ABOUT THIS TASK =
Please copy out all lines of the entries that contain the word "rowpool".

□ □ □ □ □

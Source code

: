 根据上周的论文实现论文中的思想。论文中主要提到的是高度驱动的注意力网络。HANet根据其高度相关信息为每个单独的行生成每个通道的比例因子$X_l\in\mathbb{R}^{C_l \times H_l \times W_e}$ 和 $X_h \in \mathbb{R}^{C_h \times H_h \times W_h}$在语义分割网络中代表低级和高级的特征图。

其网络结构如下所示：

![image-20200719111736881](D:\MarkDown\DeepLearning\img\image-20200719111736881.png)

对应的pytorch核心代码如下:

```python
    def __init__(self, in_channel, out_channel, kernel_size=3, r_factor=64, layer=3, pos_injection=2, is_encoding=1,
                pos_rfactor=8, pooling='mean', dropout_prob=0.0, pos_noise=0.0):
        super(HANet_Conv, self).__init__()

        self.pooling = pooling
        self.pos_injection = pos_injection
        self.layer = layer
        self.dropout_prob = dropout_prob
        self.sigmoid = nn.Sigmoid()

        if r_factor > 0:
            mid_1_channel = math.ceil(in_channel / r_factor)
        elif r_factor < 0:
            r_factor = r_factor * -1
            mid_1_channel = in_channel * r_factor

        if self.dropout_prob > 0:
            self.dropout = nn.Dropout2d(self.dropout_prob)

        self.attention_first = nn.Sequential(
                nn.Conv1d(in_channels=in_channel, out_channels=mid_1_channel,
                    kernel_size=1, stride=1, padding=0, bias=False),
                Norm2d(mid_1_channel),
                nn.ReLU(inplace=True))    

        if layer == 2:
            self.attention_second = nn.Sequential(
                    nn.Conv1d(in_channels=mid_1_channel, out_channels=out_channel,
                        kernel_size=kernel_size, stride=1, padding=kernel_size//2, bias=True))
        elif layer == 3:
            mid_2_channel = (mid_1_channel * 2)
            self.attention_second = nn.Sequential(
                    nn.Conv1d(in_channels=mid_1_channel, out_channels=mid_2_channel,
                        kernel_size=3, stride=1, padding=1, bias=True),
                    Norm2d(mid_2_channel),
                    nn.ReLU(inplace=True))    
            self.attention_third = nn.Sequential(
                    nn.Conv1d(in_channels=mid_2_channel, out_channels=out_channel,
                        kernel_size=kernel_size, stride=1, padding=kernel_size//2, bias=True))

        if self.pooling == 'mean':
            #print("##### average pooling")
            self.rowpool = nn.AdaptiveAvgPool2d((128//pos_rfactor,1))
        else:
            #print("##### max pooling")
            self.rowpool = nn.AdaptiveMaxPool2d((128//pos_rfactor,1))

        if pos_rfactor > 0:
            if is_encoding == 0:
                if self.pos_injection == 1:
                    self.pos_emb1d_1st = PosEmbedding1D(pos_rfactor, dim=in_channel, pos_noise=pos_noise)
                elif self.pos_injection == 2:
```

□ □ □ □ □

ANSWER BOX =
            self.rowpool = nn.AdaptiveAvgPool2d((128//pos_rfactor,1))
            self.rowpool = nn.AdaptiveMaxPool2d((128//pos_rfactor,1))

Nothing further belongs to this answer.